What is the business case?
It comes down to ROI (Return On Investment).
It is not only about an individual's productivity but:
the whole team
impact on product lifecycle
maintainability
etc.
How easy is it to pick up? I find this is not that important.
Does it have IDE support? Pretty important, but you can work without it.
Is there a debugger available? I think this is the most important question I would ask. Once you have a working debugger, you can usually get anything done.
We hired a team this year and decided to use Clojure as our weapon of choice. The team's background was primarily Java-based but also a wide variety of other languages for hobby work.
The criteria we considered were:
- Can we leverage the Java/JVM background of the team and integrate with an existing Java-based product?
- Can we achieve performance on par with Java?
- Can we build thread-safe concurrent maintainable programs?
- Can we leverage a higher level of abstraction
- Can we hire/train people to work in the language?
- Can we maintain a large codebase in the language?
- Are sufficient tools available to work effectively in the language?
- Is there an active community of people growing the language and libs?
We seriously considered Groovy, Scala, and Clojure. I really enjoy Groovy for lightweight apps but I had serious questions about performance. Scala and Clojure both have lots to offer on all of the points above. In the end, our problem domain involves a lot of symbolic manipulation and we felt that Clojure would be a better match but I suspect Scala also would work well.
What will your new language offer that an existing language doesn't already?
We have languages that do just about everything in every way today. So before introducing a new language, make sure there isn't one already existing that does everything your new language does.

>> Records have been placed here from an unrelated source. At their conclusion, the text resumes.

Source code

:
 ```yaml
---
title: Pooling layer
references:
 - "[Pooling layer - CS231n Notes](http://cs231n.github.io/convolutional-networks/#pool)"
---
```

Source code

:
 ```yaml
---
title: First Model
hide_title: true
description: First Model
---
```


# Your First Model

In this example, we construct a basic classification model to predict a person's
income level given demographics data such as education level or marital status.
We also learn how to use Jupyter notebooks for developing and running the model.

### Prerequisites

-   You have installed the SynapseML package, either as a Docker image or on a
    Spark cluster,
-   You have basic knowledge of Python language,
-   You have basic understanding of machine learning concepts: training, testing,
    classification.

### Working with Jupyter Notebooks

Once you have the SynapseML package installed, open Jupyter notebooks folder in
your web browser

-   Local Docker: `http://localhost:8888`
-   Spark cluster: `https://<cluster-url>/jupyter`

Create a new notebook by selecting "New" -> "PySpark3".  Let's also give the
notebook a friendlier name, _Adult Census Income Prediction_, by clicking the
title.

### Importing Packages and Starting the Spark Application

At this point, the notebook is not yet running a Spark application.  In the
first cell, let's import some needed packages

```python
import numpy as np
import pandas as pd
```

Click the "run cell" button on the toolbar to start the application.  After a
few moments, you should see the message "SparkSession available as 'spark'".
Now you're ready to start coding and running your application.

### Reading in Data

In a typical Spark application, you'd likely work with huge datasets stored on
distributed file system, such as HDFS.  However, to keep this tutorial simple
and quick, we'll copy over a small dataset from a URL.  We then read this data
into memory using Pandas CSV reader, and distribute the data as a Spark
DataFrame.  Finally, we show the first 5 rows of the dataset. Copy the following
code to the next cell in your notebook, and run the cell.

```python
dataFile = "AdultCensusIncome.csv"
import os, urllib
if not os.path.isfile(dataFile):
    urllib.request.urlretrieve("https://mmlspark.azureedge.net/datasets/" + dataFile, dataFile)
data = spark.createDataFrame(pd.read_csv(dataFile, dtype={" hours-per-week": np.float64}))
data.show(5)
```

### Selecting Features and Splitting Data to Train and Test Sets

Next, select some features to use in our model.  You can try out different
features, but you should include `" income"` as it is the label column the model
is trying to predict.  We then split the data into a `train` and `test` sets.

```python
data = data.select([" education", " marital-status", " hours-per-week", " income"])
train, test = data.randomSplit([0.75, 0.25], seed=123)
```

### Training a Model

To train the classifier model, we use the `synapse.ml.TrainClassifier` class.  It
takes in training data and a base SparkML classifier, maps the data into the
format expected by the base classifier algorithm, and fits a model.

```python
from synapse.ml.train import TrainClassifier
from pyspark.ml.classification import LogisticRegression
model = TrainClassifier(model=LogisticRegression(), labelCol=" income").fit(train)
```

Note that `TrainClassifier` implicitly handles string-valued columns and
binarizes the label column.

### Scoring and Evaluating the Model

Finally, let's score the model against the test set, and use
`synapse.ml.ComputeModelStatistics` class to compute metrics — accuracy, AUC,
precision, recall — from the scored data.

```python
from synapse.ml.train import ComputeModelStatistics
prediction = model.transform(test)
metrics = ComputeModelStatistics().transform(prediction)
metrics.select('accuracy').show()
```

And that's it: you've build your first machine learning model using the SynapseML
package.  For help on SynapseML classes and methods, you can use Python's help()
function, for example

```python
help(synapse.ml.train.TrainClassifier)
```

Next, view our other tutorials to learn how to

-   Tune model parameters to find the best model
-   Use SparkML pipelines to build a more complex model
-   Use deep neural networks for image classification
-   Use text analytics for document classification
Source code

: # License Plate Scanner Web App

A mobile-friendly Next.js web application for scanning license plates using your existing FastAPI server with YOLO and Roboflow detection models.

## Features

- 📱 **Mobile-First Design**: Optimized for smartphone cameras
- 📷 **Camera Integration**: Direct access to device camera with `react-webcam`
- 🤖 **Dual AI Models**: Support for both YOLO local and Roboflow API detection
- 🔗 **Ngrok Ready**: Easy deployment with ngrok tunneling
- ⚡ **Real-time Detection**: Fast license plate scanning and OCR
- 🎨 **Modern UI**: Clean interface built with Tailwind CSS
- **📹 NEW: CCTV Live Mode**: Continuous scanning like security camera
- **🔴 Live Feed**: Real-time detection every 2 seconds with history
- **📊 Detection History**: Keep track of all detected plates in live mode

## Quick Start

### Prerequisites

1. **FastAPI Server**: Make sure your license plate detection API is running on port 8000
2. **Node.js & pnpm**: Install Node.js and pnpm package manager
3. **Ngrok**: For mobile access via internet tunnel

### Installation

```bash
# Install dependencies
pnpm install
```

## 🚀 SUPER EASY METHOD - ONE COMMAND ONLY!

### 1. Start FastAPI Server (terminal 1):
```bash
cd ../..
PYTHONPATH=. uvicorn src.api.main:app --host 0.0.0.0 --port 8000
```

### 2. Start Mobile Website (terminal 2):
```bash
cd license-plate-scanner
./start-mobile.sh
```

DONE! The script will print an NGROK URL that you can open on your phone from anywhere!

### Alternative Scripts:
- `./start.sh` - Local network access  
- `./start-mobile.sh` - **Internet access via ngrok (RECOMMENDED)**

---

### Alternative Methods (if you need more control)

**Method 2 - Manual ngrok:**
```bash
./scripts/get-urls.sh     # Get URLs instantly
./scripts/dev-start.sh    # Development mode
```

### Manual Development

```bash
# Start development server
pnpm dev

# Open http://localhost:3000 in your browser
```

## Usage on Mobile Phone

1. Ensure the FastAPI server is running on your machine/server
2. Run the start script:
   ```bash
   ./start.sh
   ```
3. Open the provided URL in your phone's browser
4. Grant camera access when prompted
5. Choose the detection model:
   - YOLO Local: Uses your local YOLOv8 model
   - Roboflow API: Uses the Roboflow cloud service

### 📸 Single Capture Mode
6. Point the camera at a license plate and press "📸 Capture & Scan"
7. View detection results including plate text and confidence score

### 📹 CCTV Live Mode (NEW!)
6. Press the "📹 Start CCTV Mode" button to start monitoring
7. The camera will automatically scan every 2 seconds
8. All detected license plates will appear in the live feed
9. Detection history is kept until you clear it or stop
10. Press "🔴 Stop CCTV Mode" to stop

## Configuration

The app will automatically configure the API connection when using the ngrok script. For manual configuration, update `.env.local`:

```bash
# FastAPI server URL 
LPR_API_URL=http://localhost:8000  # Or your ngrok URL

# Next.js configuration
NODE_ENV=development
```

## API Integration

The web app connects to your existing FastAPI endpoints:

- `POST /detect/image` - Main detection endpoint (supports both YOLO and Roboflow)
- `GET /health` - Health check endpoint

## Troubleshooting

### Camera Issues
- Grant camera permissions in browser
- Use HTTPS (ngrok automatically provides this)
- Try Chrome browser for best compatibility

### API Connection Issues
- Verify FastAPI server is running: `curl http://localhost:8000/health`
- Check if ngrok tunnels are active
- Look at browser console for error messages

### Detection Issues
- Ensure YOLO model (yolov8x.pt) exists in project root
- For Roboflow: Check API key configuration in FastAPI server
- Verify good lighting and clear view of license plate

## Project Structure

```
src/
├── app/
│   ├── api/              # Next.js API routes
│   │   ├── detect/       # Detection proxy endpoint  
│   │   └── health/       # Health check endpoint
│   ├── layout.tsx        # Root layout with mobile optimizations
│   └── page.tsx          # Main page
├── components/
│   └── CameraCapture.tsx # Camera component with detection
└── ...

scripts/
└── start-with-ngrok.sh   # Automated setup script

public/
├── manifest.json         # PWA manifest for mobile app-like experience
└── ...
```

And make sure you know exactly what features your new language will offer that aren't offered in the same combination or at all by other languages.
Unless of course you're just doing this for your own education - in which case forget this question and have at it!

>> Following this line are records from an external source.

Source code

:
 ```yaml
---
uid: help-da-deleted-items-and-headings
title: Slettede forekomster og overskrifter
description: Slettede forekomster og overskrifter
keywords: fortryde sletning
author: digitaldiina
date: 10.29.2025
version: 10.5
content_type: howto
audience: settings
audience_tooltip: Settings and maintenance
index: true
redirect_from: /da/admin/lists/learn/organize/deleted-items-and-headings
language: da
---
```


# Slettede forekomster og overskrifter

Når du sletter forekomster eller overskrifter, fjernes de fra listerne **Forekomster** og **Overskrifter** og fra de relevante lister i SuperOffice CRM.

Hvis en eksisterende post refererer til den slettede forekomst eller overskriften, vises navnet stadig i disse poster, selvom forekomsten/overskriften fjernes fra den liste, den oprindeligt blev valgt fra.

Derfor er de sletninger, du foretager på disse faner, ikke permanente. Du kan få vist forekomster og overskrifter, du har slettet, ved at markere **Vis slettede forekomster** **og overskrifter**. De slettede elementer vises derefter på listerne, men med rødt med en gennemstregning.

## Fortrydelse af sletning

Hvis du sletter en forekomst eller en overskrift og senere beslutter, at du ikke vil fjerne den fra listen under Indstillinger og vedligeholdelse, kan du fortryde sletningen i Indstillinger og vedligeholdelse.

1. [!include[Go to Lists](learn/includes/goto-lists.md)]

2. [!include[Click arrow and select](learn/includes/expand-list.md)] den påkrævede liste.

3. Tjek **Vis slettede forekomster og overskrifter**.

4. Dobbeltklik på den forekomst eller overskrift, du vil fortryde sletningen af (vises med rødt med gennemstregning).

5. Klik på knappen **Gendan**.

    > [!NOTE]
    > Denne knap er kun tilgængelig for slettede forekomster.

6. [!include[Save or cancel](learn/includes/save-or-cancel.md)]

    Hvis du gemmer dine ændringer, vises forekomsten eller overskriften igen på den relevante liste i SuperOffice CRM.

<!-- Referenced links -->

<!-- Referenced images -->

How will this improve my productivity?
If this cannot be answered pack up and go home.
What's the point? / Why?
How will it make my job easier?
Q1: Can I hire people with these skills?
Q2: When I call our outsourcing partner account managers, and ask how much would a typical fixed-cost project cost, if done in the usual way, or done using language X, is the multiplier more than 1?
Q3: Does everyone else in my department also have a favorite language that does about the same job as my favorite language, and should their favorite languages be used as well? What are the practical consequences of this?
A good question to ask is what is the size of the community around the language/framework. For instance, ruby/rails has a significant community around it, which would make me more comfortable that I would not be "the first kid on the block" to have to deal with a particular problem.
Why limit yourself to one language? Figure out which problems are solved best by which language and offer up services. If the bandwidth between the services is too high, then migrate the problematic services together based on which language solves both best.